-- Opening Marker --

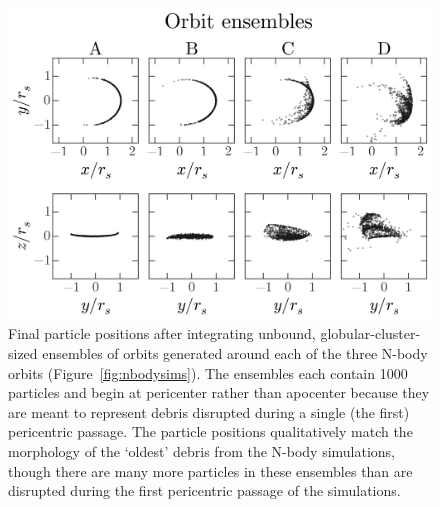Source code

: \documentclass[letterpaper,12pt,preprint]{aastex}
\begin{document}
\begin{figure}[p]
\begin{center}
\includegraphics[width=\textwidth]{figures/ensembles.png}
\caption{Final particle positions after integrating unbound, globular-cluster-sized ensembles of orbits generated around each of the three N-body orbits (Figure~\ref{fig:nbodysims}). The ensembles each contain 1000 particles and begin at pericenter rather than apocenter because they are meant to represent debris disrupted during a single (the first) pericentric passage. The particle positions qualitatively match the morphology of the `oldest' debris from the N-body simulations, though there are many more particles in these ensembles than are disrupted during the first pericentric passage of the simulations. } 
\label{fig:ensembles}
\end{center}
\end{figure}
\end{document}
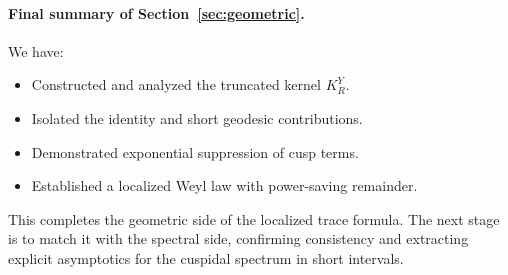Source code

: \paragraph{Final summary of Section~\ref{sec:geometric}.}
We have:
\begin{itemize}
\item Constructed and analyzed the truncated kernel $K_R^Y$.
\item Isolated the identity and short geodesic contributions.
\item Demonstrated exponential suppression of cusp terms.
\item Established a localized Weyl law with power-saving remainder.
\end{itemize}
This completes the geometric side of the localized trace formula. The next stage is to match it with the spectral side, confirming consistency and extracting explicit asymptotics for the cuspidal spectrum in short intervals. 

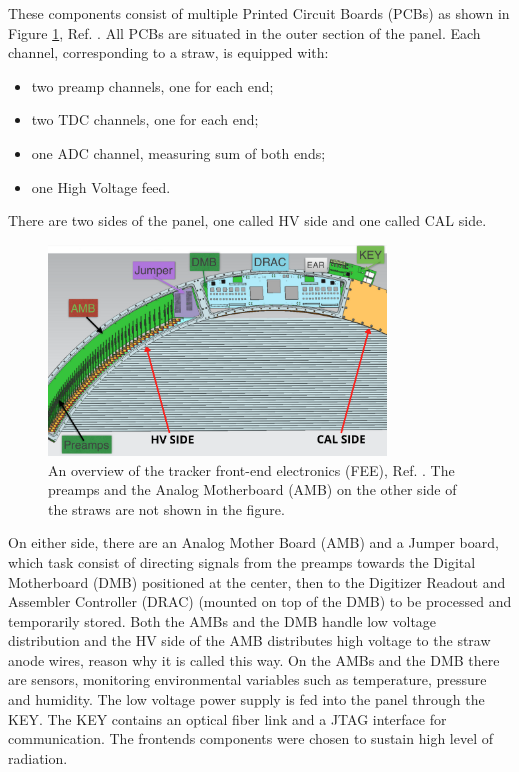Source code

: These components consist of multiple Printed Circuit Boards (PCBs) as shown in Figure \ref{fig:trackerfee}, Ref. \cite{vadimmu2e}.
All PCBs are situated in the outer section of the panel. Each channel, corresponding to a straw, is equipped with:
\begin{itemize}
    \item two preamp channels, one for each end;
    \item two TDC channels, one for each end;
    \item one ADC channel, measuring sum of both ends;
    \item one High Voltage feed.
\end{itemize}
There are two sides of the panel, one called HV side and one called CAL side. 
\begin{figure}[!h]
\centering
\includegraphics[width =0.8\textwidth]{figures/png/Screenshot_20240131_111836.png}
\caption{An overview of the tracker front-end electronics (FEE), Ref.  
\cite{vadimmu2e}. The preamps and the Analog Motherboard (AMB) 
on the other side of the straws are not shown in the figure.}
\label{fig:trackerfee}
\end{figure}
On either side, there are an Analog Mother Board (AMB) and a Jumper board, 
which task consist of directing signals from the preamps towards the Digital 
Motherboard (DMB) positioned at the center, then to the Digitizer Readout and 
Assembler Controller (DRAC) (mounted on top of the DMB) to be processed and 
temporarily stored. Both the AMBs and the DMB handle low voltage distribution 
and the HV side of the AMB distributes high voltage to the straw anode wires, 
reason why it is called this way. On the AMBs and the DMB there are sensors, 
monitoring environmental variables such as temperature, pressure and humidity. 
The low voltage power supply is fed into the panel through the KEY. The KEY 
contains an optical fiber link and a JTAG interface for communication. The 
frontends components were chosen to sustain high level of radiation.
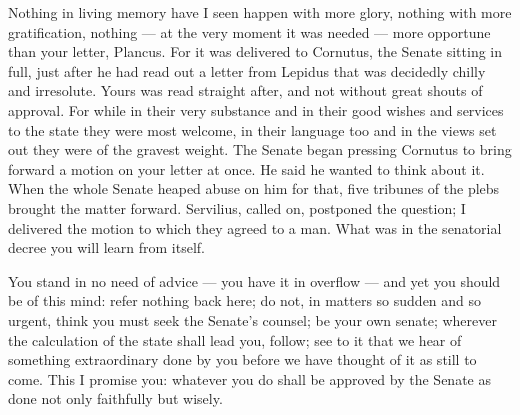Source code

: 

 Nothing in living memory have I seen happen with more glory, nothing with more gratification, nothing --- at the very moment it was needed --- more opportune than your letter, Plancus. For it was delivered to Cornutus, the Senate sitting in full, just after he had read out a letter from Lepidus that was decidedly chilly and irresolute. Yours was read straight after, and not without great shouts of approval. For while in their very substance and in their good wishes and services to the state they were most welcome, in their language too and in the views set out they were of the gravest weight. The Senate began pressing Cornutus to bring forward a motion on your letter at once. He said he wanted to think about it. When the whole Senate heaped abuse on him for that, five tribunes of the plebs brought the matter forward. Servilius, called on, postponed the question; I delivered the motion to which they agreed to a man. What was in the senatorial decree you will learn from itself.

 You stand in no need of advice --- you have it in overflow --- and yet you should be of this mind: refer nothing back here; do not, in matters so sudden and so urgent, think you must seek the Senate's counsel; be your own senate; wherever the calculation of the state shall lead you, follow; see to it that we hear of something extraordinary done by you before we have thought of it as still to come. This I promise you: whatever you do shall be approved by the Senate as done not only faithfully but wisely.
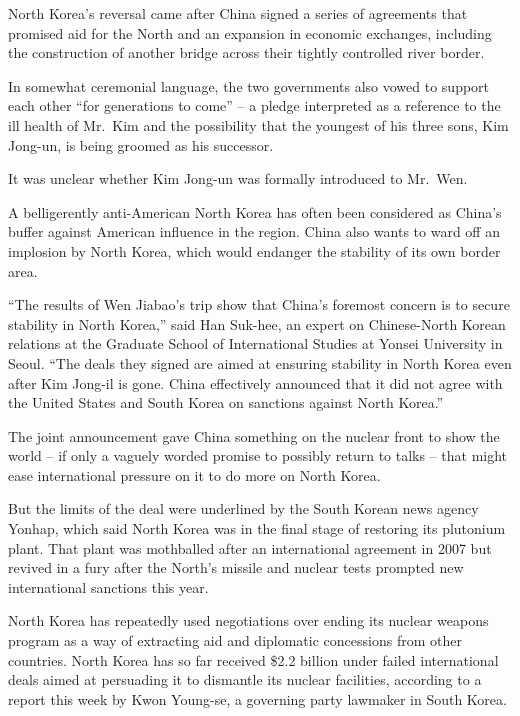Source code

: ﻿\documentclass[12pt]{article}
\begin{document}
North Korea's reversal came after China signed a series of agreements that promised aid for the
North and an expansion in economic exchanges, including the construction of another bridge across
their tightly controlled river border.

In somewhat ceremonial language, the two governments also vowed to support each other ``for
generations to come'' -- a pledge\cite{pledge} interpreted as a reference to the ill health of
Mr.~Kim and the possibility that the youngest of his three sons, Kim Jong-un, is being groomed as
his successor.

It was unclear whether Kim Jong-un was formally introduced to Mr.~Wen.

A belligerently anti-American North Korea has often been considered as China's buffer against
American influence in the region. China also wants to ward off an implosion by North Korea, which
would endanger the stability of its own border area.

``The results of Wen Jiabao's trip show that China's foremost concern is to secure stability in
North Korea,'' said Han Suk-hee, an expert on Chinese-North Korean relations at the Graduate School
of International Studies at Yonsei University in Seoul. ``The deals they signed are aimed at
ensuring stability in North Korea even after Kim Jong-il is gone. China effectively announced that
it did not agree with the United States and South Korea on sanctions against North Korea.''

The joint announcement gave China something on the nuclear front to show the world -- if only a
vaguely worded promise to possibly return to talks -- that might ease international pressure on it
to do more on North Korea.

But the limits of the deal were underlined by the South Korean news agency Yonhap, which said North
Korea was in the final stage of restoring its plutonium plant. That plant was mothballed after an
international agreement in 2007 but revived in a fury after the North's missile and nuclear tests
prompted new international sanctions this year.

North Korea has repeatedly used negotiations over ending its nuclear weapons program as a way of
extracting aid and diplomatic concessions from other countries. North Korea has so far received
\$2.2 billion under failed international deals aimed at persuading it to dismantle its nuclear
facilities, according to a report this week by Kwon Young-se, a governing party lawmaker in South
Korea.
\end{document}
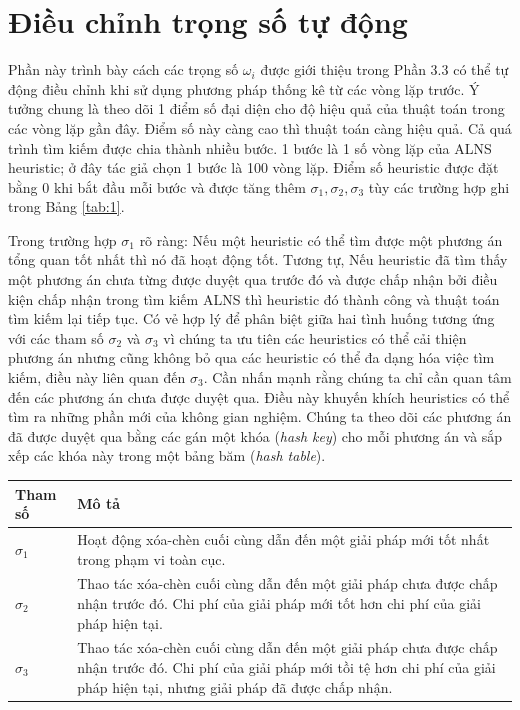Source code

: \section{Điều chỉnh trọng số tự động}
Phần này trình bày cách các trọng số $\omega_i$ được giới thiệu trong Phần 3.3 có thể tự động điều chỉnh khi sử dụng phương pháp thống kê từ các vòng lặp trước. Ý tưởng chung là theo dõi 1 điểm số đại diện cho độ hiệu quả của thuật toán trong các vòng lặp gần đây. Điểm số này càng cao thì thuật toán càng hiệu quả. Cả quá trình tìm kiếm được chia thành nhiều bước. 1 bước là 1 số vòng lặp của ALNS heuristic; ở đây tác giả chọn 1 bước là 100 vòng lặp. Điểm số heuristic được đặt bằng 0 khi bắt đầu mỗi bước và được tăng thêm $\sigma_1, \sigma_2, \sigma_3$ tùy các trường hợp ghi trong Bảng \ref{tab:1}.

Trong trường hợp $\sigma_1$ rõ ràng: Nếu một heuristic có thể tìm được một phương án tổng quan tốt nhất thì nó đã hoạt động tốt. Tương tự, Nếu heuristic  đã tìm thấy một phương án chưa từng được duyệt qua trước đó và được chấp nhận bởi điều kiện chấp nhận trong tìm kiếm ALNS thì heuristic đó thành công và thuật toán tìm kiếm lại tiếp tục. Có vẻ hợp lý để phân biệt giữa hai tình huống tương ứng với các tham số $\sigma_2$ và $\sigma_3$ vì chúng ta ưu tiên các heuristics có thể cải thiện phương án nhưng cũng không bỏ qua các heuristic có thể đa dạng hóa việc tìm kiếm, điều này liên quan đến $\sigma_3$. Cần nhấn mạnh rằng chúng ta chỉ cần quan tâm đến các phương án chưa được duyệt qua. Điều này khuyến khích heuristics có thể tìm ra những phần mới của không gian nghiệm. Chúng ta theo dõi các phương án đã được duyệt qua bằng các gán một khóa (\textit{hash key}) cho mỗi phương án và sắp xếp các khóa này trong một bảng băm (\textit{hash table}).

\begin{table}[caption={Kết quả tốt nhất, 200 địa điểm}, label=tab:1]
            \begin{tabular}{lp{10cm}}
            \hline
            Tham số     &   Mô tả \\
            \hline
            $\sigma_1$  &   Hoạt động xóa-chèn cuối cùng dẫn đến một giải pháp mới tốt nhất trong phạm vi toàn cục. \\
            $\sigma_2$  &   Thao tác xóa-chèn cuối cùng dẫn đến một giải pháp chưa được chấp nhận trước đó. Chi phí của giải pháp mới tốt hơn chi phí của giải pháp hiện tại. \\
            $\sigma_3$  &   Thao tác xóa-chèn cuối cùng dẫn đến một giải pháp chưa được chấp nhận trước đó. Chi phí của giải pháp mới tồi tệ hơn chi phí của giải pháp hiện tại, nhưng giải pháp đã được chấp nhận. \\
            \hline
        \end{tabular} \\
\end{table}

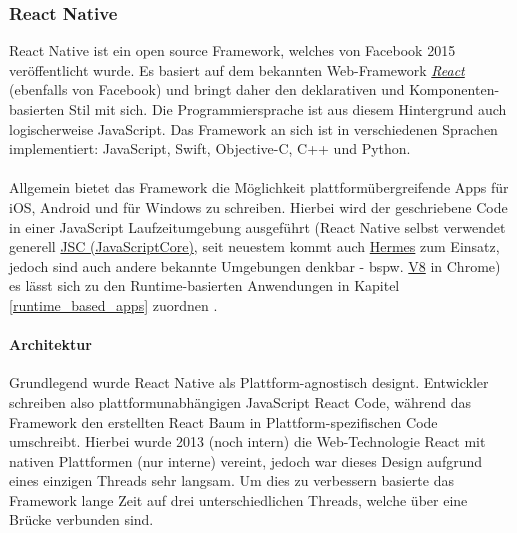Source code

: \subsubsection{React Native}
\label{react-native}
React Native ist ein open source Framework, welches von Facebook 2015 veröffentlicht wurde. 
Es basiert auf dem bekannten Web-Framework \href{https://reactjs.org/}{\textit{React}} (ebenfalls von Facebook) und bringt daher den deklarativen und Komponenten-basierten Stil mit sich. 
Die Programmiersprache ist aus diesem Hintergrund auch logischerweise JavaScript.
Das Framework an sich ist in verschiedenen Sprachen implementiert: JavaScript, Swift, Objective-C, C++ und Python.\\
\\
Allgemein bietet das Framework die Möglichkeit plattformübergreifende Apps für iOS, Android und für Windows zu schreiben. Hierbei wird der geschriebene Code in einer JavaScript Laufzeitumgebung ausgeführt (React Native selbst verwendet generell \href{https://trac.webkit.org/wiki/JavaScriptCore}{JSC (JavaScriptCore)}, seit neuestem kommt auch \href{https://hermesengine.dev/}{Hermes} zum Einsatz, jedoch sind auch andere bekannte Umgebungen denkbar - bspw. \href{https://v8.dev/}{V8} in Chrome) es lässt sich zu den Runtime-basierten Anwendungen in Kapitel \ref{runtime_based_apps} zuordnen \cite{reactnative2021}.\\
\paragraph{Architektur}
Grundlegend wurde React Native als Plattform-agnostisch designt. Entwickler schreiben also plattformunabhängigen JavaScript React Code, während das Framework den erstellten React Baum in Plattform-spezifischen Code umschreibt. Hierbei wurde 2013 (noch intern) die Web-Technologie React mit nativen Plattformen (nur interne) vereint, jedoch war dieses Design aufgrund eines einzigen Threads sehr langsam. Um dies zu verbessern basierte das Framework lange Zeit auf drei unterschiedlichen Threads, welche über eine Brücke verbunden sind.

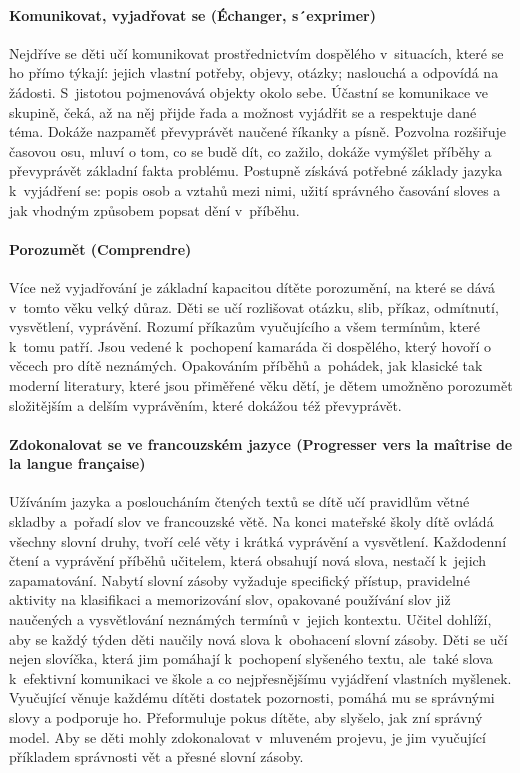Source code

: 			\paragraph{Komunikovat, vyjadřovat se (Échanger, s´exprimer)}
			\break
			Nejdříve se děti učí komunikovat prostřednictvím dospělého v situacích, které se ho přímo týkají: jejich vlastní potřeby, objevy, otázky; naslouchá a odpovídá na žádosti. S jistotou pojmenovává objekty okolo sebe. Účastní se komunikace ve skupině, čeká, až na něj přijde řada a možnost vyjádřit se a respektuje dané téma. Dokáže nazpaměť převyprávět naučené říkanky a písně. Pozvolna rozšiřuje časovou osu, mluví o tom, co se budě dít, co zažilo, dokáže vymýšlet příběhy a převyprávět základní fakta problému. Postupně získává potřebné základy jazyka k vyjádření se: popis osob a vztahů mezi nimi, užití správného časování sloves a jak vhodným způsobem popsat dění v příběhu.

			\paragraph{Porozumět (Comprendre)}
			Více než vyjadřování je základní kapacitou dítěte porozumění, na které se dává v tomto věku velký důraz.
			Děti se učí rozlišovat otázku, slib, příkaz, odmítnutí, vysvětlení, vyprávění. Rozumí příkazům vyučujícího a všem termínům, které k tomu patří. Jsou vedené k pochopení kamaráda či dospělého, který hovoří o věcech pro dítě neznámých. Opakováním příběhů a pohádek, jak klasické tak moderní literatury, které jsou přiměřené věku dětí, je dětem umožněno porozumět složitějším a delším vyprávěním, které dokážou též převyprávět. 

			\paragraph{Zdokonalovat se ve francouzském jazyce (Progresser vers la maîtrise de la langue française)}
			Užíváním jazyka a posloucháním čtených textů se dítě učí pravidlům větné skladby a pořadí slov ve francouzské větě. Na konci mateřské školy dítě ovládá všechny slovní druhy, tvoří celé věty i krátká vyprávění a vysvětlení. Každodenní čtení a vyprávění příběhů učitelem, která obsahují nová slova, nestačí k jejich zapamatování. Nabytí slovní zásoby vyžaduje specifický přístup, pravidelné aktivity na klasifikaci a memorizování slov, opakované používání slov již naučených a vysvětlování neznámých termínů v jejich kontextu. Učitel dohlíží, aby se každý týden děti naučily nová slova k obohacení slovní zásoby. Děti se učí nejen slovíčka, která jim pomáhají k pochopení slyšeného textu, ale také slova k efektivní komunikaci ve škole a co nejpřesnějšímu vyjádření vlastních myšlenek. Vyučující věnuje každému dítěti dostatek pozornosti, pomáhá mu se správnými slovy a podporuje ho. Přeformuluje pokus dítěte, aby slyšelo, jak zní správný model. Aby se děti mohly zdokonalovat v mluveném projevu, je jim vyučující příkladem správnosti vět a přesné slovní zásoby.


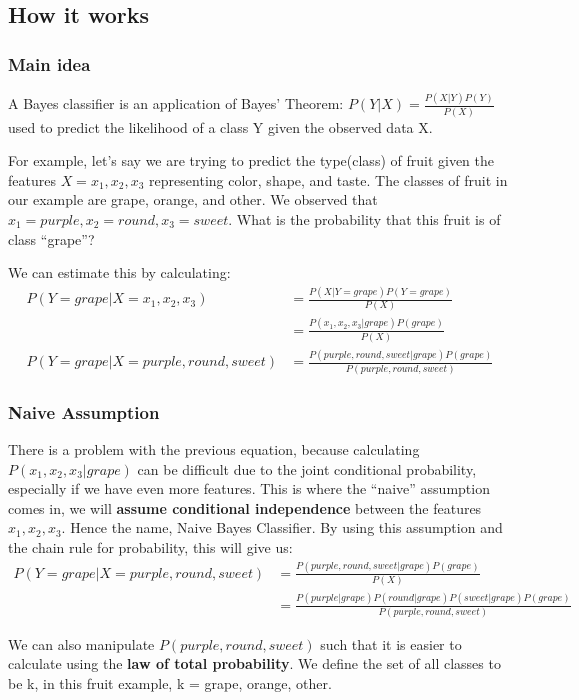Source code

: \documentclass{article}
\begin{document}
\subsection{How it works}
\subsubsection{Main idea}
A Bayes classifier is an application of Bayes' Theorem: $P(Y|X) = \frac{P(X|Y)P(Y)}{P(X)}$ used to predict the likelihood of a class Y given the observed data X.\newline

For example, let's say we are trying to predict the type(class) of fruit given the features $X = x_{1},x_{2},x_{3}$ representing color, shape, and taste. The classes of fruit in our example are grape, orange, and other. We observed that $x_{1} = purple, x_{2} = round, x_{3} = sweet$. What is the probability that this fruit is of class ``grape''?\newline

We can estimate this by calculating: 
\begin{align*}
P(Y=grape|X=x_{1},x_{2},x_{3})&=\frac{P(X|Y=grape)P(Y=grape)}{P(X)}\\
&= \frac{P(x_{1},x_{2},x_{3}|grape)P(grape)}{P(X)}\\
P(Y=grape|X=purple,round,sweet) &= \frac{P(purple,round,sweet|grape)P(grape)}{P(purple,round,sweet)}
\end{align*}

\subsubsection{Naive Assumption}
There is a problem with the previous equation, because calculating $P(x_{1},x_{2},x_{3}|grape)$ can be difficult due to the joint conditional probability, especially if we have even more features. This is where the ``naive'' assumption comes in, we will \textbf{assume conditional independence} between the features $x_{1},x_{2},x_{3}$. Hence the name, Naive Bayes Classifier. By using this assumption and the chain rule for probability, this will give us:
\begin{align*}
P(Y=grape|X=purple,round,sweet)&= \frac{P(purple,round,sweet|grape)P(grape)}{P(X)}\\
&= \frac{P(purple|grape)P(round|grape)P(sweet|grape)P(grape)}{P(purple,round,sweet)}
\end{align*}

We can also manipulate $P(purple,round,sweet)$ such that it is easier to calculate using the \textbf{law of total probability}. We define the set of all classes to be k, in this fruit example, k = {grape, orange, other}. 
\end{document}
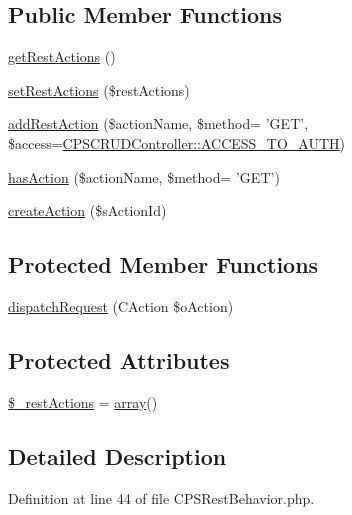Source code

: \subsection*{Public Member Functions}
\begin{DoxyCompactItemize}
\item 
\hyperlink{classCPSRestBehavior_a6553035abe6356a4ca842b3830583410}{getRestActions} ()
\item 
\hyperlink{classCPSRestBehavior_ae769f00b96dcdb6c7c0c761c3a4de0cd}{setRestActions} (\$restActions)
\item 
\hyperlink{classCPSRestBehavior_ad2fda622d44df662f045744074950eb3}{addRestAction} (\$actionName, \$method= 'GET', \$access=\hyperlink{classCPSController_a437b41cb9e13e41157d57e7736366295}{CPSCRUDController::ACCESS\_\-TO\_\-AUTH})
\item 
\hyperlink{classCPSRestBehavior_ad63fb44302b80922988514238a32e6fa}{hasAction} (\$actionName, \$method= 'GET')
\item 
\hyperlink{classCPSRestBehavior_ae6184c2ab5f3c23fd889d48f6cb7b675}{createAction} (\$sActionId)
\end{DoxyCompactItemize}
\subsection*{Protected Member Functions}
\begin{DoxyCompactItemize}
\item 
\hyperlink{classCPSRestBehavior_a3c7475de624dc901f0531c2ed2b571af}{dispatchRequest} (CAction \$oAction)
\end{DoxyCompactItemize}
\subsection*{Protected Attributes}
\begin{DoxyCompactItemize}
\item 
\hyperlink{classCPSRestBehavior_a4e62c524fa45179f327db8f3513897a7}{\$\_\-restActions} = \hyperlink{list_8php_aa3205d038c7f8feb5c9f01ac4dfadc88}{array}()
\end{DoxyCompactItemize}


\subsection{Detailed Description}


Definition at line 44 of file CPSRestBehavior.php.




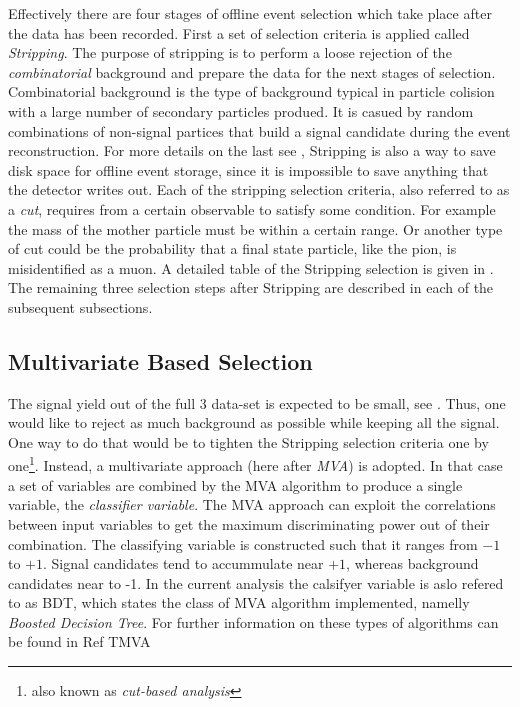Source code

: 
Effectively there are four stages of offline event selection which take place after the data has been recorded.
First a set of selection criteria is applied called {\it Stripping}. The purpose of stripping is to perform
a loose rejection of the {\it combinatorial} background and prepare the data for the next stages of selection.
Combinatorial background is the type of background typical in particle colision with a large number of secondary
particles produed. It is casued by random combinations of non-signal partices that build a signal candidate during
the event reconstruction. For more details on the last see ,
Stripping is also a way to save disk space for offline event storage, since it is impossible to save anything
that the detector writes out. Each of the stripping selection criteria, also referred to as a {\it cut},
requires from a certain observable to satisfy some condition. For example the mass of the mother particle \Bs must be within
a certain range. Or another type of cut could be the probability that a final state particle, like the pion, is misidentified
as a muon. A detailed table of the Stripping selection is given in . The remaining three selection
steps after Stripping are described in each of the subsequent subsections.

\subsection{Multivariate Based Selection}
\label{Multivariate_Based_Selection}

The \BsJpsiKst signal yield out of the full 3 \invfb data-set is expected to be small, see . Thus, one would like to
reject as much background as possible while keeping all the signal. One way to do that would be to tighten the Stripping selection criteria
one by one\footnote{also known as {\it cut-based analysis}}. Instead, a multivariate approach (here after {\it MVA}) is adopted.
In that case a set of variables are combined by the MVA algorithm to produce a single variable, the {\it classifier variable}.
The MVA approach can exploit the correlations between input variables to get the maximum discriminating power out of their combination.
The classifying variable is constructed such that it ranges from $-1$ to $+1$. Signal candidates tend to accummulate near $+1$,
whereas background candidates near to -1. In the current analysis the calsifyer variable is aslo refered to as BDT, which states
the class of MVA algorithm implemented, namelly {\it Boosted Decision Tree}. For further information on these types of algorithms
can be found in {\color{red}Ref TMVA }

-- Closing Marker --

TASK DETAILS:
Above, find the line with "Definition at line"; copy it and every line down to the line with "The classifying variable", exactly and both included, but no pictures.

ANSWER BOX:
Definition at line 44 of file CPSRestBehavior.php.




Source code

: 
Effectively there are four stages of offline event selection which take place after the data has been recorded.
First a set of selection criteria is applied called {\it Stripping}. The purpose of stripping is to perform
a loose rejection of the {\it combinatorial} background and prepare the data for the next stages of selection.
Combinatorial background is the type of background typical in particle colision with a large number of secondary
particles produed. It is casued by random combinations of non-signal partices that build a signal candidate during
the event reconstruction. For more details on the last see ,
Stripping is also a way to save disk space for offline event storage, since it is impossible to save anything
that the detector writes out. Each of the stripping selection criteria, also referred to as a {\it cut},
requires from a certain observable to satisfy some condition. For example the mass of the mother particle \Bs must be within
a certain range. Or another type of cut could be the probability that a final state particle, like the pion, is misidentified
as a muon. A detailed table of the Stripping selection is given in . The remaining three selection
steps after Stripping are described in each of the subsequent subsections.

\subsection{Multivariate Based Selection}
\label{Multivariate_Based_Selection}

The \BsJpsiKst signal yield out of the full 3 \invfb data-set is expected to be small, see . Thus, one would like to
reject as much background as possible while keeping all the signal. One way to do that would be to tighten the Stripping selection criteria
one by one\footnote{also known as {\it cut-based analysis}}. Instead, a multivariate approach (here after {\it MVA}) is adopted.
In that case a set of variables are combined by the MVA algorithm to produce a single variable, the {\it classifier variable}.
The MVA approach can exploit the correlations between input variables to get the maximum discriminating power out of their combination.
The classifying variable is constructed such that it ranges from $-1$ to $+1$. Signal candidates tend to accummulate near $+1$,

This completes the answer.